–Dan Kelly, Attorney

Let’s review:

  • From 1978 through 2007, Apple was in on-again, off-again trademark litigation with Apple Corps, holder of rights in The Beatles’ music and record label, over use of the APPLE trademark in connection with numerous music-related aspects of various Apple products and services, including iTunes.
  • In 2007, Apple introduced its iPhone while Cisco held a federally registered trademark for IPHONE for use in connection with “computer hardware and software for providing integrated telephone communication with computerized global information networks.”  Cisco sued.
  • In 2010, Apple introduced its iPad while Fujitsu held a pending U.S. trademark application for IPAD for use in connection with “hand-held computing device for wireless networking in a retail environment.”
  • Somewhat unrelated, in 2010, Microsoft filed a Notice of Opposition against Apple’s U.S. trademark application to register APP STORE for use in connection with “retail store services featuring computer software provided via the internet and other computer and electronic communication networks,” among other goods and services, arguing that it is generic.  (And in 2011, Amazon filed a counterclaim attacking the APP STORE trademark as generic in Apple’s suit against Amazon for infringing the APP STORE trademark.)
  • Last week, iCloud Communications sued Apple over the introduction of its iCloud service.
  • This week, a New York publisher sued Apple over the use of iBooks in connection with electronic books.

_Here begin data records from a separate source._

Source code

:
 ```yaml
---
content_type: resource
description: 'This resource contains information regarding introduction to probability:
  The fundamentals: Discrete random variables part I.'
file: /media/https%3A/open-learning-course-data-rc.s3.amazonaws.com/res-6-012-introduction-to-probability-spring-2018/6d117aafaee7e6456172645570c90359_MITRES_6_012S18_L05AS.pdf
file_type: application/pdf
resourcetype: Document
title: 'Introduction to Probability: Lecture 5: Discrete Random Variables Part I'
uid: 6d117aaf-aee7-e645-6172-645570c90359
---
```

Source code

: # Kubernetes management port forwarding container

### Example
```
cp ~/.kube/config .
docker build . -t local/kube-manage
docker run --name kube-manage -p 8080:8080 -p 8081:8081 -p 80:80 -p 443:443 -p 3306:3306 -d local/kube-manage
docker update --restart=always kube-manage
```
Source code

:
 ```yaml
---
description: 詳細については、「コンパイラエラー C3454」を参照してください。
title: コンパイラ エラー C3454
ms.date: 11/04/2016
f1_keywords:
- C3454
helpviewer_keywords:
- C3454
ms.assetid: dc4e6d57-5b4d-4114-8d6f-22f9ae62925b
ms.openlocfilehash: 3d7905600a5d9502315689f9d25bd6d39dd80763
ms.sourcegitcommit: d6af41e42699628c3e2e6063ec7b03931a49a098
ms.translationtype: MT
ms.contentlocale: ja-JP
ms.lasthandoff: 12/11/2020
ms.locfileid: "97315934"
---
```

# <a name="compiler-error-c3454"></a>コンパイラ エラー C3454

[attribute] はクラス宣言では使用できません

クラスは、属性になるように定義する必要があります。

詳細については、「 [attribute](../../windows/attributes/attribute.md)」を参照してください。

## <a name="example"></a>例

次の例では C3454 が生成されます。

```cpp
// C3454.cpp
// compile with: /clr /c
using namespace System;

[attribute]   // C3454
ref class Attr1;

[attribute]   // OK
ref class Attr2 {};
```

Like the iPhone and iPad matters, the iCloud and iBooks cases are “reverse confusion” cases, where the putative junior user, the accused infringer, is substantially larger than the senior user, and could well overwhelm the senior party’s trademark to the point of oblivion.  (We treated the concept in the “Who’s Your Patty” case, among others.)

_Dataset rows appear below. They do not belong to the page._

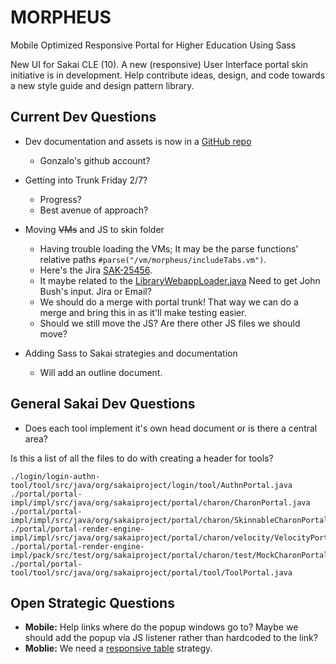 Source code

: # MORPHEUS
Mobile Optimized Responsive Portal for Higher Education Using Sass

New UI for Sakai CLE (10). A new (responsive) User Interface portal skin initiative is in development. Help contribute ideas, design, and code towards a new style guide  and design pattern library.

## Current Dev Questions

* Dev documentation and assets is now in a [GitHub repo](https://github.com/alienresident/sakai-portal-assets)	
	* Gonzalo's github account?
	 		
* Getting into Trunk Friday 2/7? 
	* Progress? 
	* Best avenue of approach?
* Moving ~~VMs~~ and JS to skin folder
	* Having trouble loading the VMs; It may be the parse functions' relative paths `#parse("/vm/morpheus/includeTabs.vm")`.
	* Here's the Jira [SAK-25456](https://jira.sakaiproject.org/browse/SAK-25456). 
	* It maybe related to the [LibraryWebappLoader.java](http://source.sakaiproject.org/viewsvn/portal/trunk/portal-render-engine-impl/impl/src/java/org/sakaiproject/portal/charon/velocity/LibraryWebappLoader.java?view=markup&pathrev=133274) Need to get John Bush's input. Jira or Email?
	* We should do a merge with portal trunk! That way we can do a merge and bring this in as it'll make testing easier.
	* Should we still move the JS? Are there other JS files we should move?   
* Adding Sass to Sakai strategies and documentation
	* Will add an outline document.
	
## General Sakai Dev Questions

* Does each tool implement it's own head document or is there a central area?  
 
Is this a list of all the files to do with creating a header for tools?

``` 
./login/login-authn-tool/tool/src/java/org/sakaiproject/login/tool/AuthnPortal.java
./portal/portal-impl/impl/src/java/org/sakaiproject/portal/charon/CharonPortal.java
./portal/portal-impl/impl/src/java/org/sakaiproject/portal/charon/SkinnableCharonPortal.java
./portal/portal-render-engine-impl/impl/src/java/org/sakaiproject/portal/charon/velocity/VelocityPortalRenderEngine.java
./portal/portal-render-engine-impl/pack/src/test/org/sakaiproject/portal/charon/test/MockCharonPortal.java
./portal/portal-tool/tool/src/java/org/sakaiproject/portal/tool/ToolPortal.java
``` 
  

## Open Strategic Questions
* __Mobile:__ Help links where do the popup windows go to? Maybe we should add the popup via JS listener rather than hardcoded to the link?
* __Moblie:__ We need a [responsive table](http://css-tricks.com/responsive-data-table-roundup/) strategy.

I have been hard on Apple in the past for its apparent trademark gaffes (here and here, among others), and the iPhone and iPad cases were not necessarily clear-cut losers for Apple.  Apple is making money hand-over-fist, so there is probably no trademark dispute that it cannot afford to fight or settle.  These suits are the cost of doing business where every product and brand it rolls out is almost instantaneously famous.  For the trademark rights holders, why not sue and hope to get bought out in a settlement?  Unless the case is a complete dog, and all of the iPhone, iPad, iCloud, and iBooks cases appear to have legitimate merit, a suit is probably the best way to get Apple’s attention and a half-decent offer.

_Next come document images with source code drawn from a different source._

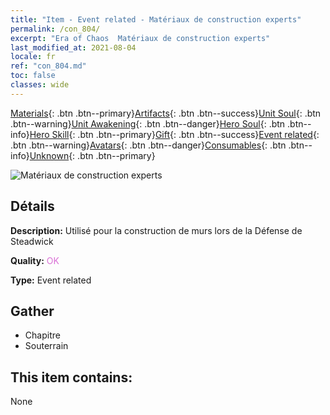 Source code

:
```yaml
---
title: "Item - Event related - Matériaux de construction experts"
permalink: /con_804/
excerpt: "Era of Chaos  Matériaux de construction experts"
last_modified_at: 2021-08-04
locale: fr
ref: "con_804.md"
toc: false
classes: wide
---
```

 [Materials](/ItemsFR/){: .btn .btn--primary}[Artifacts](/ItemsFR/Artifacts/){: .btn .btn--success}[Unit Soul](/ItemsFR/UnitSoul/){: .btn .btn--warning}[Unit Awakening](/ItemsFR/UnitAwakening/){: .btn .btn--danger}[Hero Soul](/ItemsFR/HeroSoul/){: .btn .btn--info}[Hero Skill](/ItemsFR/HeroSkill/){: .btn .btn--primary}[Gift](/ItemsFR/Gift/){: .btn .btn--success}[Event related](/ItemsFR/Events/){: .btn .btn--warning}[Avatars](/ItemsFR/Avatars/){: .btn .btn--danger}[Consumables](/ItemsFR/Consumables/){: .btn .btn--info}[Unknown](/ItemsFR/Unknown/){: .btn .btn--primary}

 ![Matériaux de construction experts](/images/t/i_3062.png)

## Détails
 **Description:** Utilisé pour la construction de murs lors de la Défense de Steadwick

 **Quality:** <span style="color: #DA70D6">OK</span>

 **Type:** Event related

## Gather

*    Chapitre 
*    Souterrain 

## This item contains:

  None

What do you think of these new cases, given Apple’s history?  Is Apple a bumbler when it comes to trademarks?  A bully?  A tough-luck case?  A lightning rod?  Are these plaintiffs reaching?  (Note that neither plaintiff in the iCloud and iBooks cases owns pending or issued U.S. trademark registrations for its mark, although each may well have substantial common law rights.)  Whatever the case, Apple seems to be writing its own chapter for trademark case books across the land.